El secreto a voces que rodea a los Martín Fierro señala que es un premio “permeable” a presiones e intereses. Se podría agregar que también a las incongruencias. Su fama no es nueva: todos la conocen, pero pocos (casi nadie) lo dicen públicamente. La comunidad televisiva se contenta con mirar para otro lado, jugar a la distraída: en un medio tan volátil, los profesionales no saben dónde pueden estar mañana. Una de las máximas –tácitas– es que el canal emisor se queda con el Martín Fierro a mejor noticiero. Basta revisar los archivos para comprobarlo. Apenas dos veces en los últimos años eso no ocurrió: en 2010 y –casualidad– en 2013. Tal vez por eso se vio desconcertado al equipo de Telefe noticias, donde Cristina Pérez y el noticiero se quedaron sin nada. La suerte de la votación hizo que Aptra premiara a los periodísticos de El Trece (cuatro estatuillas) en la ceremonia transmitida por Telefe. No sólo eso: el pulso de la ceremonia lo marcó El Trece. Mala suerte, de nuevo.
Ninguna premiación deja contentos a todos. Todo premio es, en esencia, un reconocimiento subjetivo. No se trata de eso. El problema es que la repetición de los absurdos y de los extraños manejos de Aptra atentan contra la misma industria que avala el Martín Fierro, participando acríticamente de esa puesta en escena: programas y profesionales que han hecho amplios merecimientos para ser reconocidos, terminan siendo utilizados para otros fines. “Siento que quedamos como rehenes de una operación, escuchando algo que no apoyamos y sin poder responder”, se defendió Paola Barrientos, en una de las pocas voces que se escucharon ayer.
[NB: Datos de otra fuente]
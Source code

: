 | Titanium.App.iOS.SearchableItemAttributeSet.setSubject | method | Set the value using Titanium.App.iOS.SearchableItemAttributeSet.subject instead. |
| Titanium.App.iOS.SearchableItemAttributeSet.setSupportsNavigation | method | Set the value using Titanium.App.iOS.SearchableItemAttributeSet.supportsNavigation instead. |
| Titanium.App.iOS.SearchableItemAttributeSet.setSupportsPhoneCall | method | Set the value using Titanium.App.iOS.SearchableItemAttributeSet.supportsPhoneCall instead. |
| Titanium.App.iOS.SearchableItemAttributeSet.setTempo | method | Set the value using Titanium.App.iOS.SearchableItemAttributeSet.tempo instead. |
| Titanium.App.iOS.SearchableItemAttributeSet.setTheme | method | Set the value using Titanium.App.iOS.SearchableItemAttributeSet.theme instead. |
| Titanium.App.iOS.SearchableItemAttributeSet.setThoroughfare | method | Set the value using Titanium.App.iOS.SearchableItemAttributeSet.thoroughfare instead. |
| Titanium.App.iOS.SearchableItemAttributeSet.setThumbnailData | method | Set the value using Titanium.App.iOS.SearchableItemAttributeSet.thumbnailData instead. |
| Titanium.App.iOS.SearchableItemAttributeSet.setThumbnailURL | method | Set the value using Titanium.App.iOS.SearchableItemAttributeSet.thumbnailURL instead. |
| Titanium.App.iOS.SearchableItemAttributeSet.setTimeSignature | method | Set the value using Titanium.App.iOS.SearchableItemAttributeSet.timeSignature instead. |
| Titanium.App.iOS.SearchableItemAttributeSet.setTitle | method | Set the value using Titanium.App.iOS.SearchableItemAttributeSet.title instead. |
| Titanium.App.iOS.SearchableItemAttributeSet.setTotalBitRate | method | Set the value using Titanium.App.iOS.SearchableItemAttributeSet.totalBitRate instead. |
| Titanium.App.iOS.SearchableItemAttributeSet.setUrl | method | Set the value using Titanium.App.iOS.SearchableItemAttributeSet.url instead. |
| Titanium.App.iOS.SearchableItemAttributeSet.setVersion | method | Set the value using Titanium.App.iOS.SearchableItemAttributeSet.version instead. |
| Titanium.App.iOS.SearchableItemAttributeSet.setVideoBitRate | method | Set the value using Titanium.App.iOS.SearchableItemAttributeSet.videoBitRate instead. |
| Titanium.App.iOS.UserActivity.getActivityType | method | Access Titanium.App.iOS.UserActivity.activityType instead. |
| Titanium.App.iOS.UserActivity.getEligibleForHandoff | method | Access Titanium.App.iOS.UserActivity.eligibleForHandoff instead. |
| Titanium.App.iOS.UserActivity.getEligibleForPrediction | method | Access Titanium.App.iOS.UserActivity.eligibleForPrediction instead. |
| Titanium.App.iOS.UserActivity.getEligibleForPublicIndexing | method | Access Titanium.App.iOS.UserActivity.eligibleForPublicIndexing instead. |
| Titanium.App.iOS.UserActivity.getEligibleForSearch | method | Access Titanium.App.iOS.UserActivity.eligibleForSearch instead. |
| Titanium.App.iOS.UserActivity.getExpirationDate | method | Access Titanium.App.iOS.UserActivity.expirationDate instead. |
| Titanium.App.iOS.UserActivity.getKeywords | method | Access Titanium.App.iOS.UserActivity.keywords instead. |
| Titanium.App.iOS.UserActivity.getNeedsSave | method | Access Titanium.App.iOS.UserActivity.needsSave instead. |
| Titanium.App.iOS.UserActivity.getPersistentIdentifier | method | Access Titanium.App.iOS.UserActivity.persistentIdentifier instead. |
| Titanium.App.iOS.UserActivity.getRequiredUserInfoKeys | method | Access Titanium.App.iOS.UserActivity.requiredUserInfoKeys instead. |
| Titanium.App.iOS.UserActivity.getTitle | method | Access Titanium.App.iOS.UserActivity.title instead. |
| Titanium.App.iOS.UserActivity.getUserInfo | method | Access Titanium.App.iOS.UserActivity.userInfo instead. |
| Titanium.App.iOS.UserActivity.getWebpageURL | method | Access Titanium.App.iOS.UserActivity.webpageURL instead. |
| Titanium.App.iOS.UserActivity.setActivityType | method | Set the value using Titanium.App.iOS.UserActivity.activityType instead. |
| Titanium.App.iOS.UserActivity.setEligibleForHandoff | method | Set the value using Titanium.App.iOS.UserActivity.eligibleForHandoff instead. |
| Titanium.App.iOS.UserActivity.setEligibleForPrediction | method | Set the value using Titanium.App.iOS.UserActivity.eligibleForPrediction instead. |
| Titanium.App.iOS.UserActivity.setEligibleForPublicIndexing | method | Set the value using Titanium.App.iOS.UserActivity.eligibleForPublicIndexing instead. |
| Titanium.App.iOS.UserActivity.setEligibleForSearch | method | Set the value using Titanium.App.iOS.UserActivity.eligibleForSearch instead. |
Si hasta Mirtha Legrand, mimada hasta el hartazgo por Aptra, mostró su malestar al decir que la entrega se había transformado “en un acto político”. El concepto bien puede aplicarse a algo que va más allá de las solemnes bravatas del equipo de El Trece a la hora de recoger el premio: en el marco de fuertes cuestionamientos en el mundillo periodístico a un modus operandi reñido con las reglas éticas de la profesión, más cerca de la operación interesada y la lucha contra el gobierno nacional que de la información objetiva, la decisión de Aptra de premiar esos espacios es todo un gesto político.
La pregunta es si el show debe continuar o si llegó el momento de terminar con la farsa de un premio que parece venderse al mejor postor. Para terminar de una vez por todas con tanta ficción.